2025, küresel ekonomik düzenin yeniden şekillendiği bir döneme kapı aralıyor. ABD’nin, BRICS bloğunun hızlanan dedolarizasyon (doları dışlama) çabalarına karşı sert tarifeleri devreye sokmasıyla, güçler arası bir ekonomik satranç oyunu başladı. Başkan Trump’ın son açıklamaları—BRICS’in “Amerikan karşıtı politikaları”na yakın duran ülkelere %10 ek tarife tehdidi—politikadan çok, doğrudan finansal sisteme meydan okuma anlamı taşıyor.

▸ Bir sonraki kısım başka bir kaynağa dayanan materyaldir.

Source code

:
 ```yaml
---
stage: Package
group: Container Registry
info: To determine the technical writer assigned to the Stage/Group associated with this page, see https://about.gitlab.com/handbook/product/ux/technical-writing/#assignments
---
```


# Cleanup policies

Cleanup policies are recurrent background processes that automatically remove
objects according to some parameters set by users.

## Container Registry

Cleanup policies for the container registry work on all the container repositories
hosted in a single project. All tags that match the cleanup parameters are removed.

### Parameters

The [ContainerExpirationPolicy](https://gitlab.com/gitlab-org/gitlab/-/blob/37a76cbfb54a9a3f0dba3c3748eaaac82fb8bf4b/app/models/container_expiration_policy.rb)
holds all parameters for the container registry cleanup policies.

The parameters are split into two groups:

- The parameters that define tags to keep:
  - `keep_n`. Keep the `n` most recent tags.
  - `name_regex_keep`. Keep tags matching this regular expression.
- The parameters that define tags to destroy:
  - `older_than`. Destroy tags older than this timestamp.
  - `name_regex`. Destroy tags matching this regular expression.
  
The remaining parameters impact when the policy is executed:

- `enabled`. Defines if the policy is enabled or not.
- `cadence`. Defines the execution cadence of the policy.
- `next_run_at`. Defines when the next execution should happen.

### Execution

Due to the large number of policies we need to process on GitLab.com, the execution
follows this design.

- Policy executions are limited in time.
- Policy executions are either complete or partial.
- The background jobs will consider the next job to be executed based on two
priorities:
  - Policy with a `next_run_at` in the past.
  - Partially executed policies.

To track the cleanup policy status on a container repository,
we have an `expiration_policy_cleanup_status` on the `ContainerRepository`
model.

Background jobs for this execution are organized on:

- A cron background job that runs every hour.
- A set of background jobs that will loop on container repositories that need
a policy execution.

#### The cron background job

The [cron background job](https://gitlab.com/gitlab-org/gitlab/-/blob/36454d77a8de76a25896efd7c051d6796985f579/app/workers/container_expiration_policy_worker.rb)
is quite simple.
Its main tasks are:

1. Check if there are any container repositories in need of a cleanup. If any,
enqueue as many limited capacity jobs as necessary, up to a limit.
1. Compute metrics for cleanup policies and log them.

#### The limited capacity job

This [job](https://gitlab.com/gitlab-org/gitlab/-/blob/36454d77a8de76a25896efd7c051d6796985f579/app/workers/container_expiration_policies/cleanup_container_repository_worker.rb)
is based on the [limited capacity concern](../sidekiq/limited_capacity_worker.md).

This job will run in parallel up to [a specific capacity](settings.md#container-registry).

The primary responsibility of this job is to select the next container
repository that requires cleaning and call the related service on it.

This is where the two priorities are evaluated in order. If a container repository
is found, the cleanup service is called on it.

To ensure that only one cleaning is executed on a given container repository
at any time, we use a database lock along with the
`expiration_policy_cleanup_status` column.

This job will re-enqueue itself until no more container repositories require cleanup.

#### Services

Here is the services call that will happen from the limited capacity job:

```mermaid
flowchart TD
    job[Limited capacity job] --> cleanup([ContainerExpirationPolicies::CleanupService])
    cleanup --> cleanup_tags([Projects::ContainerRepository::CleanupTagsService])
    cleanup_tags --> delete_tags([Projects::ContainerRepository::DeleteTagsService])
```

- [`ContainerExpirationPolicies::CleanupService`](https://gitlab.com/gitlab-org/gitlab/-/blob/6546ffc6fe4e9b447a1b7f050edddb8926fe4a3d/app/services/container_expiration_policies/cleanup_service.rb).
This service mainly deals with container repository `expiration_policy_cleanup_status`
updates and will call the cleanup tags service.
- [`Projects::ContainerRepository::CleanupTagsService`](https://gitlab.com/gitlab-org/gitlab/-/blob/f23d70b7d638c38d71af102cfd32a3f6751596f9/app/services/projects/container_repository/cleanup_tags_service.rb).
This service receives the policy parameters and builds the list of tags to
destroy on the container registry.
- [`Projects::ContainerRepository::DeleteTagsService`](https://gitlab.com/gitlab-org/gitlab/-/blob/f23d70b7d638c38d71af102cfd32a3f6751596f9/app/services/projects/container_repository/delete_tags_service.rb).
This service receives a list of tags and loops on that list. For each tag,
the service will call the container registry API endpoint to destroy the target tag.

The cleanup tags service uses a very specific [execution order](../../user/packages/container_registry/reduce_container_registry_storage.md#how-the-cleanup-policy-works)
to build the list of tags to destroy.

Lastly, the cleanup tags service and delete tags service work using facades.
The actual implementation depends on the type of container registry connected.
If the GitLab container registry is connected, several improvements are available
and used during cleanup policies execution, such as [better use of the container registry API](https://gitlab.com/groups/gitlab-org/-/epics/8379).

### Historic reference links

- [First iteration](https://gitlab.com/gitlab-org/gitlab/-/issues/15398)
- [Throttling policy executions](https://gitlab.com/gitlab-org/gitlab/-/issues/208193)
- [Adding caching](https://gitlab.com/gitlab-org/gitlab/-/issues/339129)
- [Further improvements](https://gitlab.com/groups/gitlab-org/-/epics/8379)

Dolar Hâkimiyetinin Sarsılışı
On yıllardır dünyanın rezerv parası olan dolar, ticaretin ve finansal istikrarın temel taşıydı. Fakat 2025’te işler değişiyor. IMF verilerine göre doların küresel rezervlerdeki payı 2024 sonunda %57,8’e gerileyerek tarihi bir düşüş yaşadı. Merkez bankalarının dolardan uzaklaşma eğilimini ise yüksek altın alımları kanıtlıyor: Sadece 2025’in ilk çeyreğinde global olarak 244 tonun üzerinde altın satın alındı. Dünya Altın Konseyi, merkez bankası varlıklarının %20’sinin artık altından oluştuğunu belirtiyor. Üstelik, merkez bankası yöneticilerinin %95’i gelecek yıl altın rezervlerini artırmayı planlıyor.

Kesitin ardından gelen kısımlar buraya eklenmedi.